Requests for comment/HTML templating library/Knockoff - Tassembly

From mediawiki.org
Jump to navigation Jump to search

During the discussion at the Architecture summit DOM-based templating received a good amount of support for its security features including automatic sanitization of attribute values (href, src, style) to avoid XSS issues. As a simple example, a user-supplied string javascript:alert(cookie) is safe in text content, but unsafe in an href attribute. Purely string-based templating libraries like Mustache, Handlebars or Twig can't support systematic attribute sanitization as they have no understanding of the HTML structure they are constructing.

KnockOut.js as a client-side solution was positively mentioned by several participants who had used it in previous projects. A special feature of KnockoutJS is its supports for reactive updates of the view after changes in the model. It is relatively light-weight (16k gzipped) and fairly extensible.[1]

After the summit, we tried to figure out what it would take to provide an efficient server-side implementation of KnockoutJS in both JS and PHP. To establish a baseline, we ran KnockoutJS natively on node.js using a pure-JS DOM implementation (JSDOM). As expected, performance was not great.
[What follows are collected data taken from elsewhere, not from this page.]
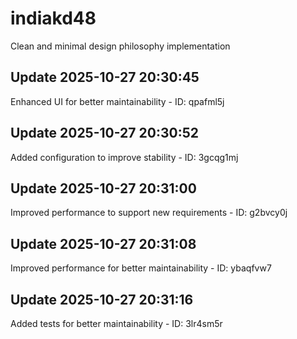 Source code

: # indiakd48
Clean and minimal design philosophy implementation

## Update 2025-10-27 20:30:45
Enhanced UI for better maintainability - ID: qpafml5j


## Update 2025-10-27 20:30:52
Added configuration to improve stability - ID: 3gcqg1mj


## Update 2025-10-27 20:31:00
Improved performance to support new requirements - ID: g2bvcy0j


## Update 2025-10-27 20:31:08
Improved performance for better maintainability - ID: ybaqfvw7


## Update 2025-10-27 20:31:16
Added tests for better maintainability - ID: 3lr4sm5r

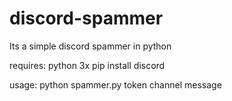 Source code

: # discord-spammer
Its a simple discord spammer in python

requires:
python 3x
pip install discord

usage:
python spammer.py token channel message
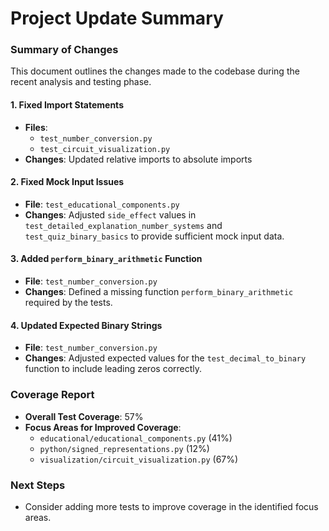 # Project Update Summary

### Summary of Changes
This document outlines the changes made to the codebase during the recent analysis and testing phase.

#### 1. Fixed Import Statements
- **Files**: 
  - `test_number_conversion.py`
  - `test_circuit_visualization.py`
- **Changes**: Updated relative imports to absolute imports

#### 2. Fixed Mock Input Issues
- **File**: `test_educational_components.py`
- **Changes**: Adjusted `side_effect` values in `test_detailed_explanation_number_systems` and `test_quiz_binary_basics` to provide sufficient mock input data.

#### 3. Added `perform_binary_arithmetic` Function
- **File**: `test_number_conversion.py`
- **Changes**: Defined a missing function `perform_binary_arithmetic` required by the tests.

#### 4. Updated Expected Binary Strings
- **File**: `test_number_conversion.py`
- **Changes**: Adjusted expected values for the `test_decimal_to_binary` function to include leading zeros correctly.

### Coverage Report
- **Overall Test Coverage**: 57%
- **Focus Areas for Improved Coverage**:
  - `educational/educational_components.py` (41%)
  - `python/signed_representations.py` (12%)
  - `visualization/circuit_visualization.py` (67%)

### Next Steps
- Consider adding more tests to improve coverage in the identified focus areas.
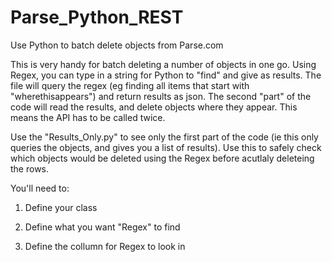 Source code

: # Parse_Python_REST
Use Python to batch delete objects from Parse.com

This is very handy for batch deleting a number of objects in one go. Using Regex, you can type in a string for Python to "find" and give as results. The file will query the regex (eg finding all items that start with "wherethisappears") and return results as json. The second "part" of the code will read the results, and delete objects where they appear. This means the API has to be called twice.


Use the "Results_Only.py" to see only the first part of the code (ie this only queries the objects, and gives you a list of results). Use this to safely check which objects would be deleted using the Regex before acutlaly deleteing the rows.


You'll need to:
1. Define your class

2. Define what you want "Regex" to find

3. Define the collumn for Regex to look in
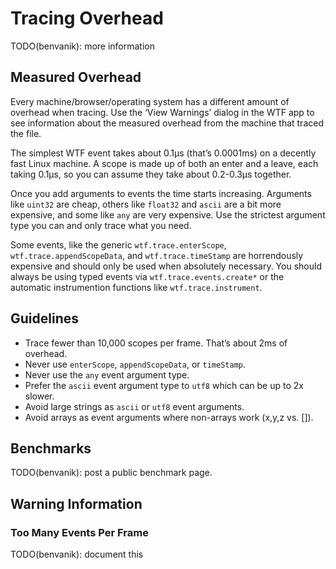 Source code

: Tracing Overhead
================

TODO(benvanik): more information

Measured Overhead
-----------------

Every machine/browser/operating system has a different amount of overhead when tracing. Use the ‘View Warnings’ dialog in the WTF app to see information about the measured overhead from the machine that traced the file.

The simplest WTF event takes about 0.1µs (that’s 0.0001ms) on a decently fast Linux machine. A scope is made up of both an enter and a leave, each taking 0.1µs, so you can assume they take about 0.2-0.3µs together.

Once you add arguments to events the time starts increasing. Arguments like `uint32` are cheap, others like `float32` and `ascii` are a bit more expensive, and some like `any` are very expensive. Use the strictest argument type you can and only trace what you need.

Some events, like the generic `wtf.trace.enterScope`, `wtf.trace.appendScopeData`, and `wtf.trace.timeStamp` are horrendously expensive and should only be used when absolutely necessary. You should always be using typed events via `wtf.trace.events.create*` or the automatic instrumention functions like `wtf.trace.instrument`.

Guidelines
----------

-   Trace fewer than 10,000 scopes per frame. That’s about 2ms of overhead.
-   Never use `enterScope`, `appendScopeData`, or `timeStamp`.
-   Never use the `any` event argument type.
-   Prefer the `ascii` event argument type to `utf8` which can be up to 2x slower.
-   Avoid large strings as `ascii` or `utf8` event arguments.
-   Avoid arrays as event arguments where non-arrays work (x,y,z vs. \[\]).

Benchmarks
----------

TODO(benvanik): post a public benchmark page.

Warning Information
-------------------

<span id="warn_too_many_events_per_frame"></span>

### Too Many Events Per Frame

TODO(benvanik): document this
Heavy use of the pure-JS DOM and unnecessary reactivity resulted in performance close to that of PHP templating libraries.

As a next step, we designed a very simple JSON-based intermediate representation that captures the basics of templating while still supporting security properties like balancing of tags and context-sensitive attribute escaping:

["<div",["attr",{"id":"id"}],">",
    ["foreach",{
        "data":"links",
        "tpl":["<a",["attr",{"href":"url"}],">",["text","description"],"</a>"]
    }],
"</div>"])

The JavaScript code to evaluate TAssembly to an HTML string is very compact and weighs in at 3.2k gzipped. It is also the fastest templating library in our tests. We also implemented a compiler for KnockoutJS templates to this JSON intermediate format. Proper nesting and attribute sanitization are statically guaranteed by the DOM-based front-end compiler and the runtime library (attribute escaping). Much of the performance comes from doing the heavy lifting of DOM parsing only once, and persisting the result as a simple JSON IR.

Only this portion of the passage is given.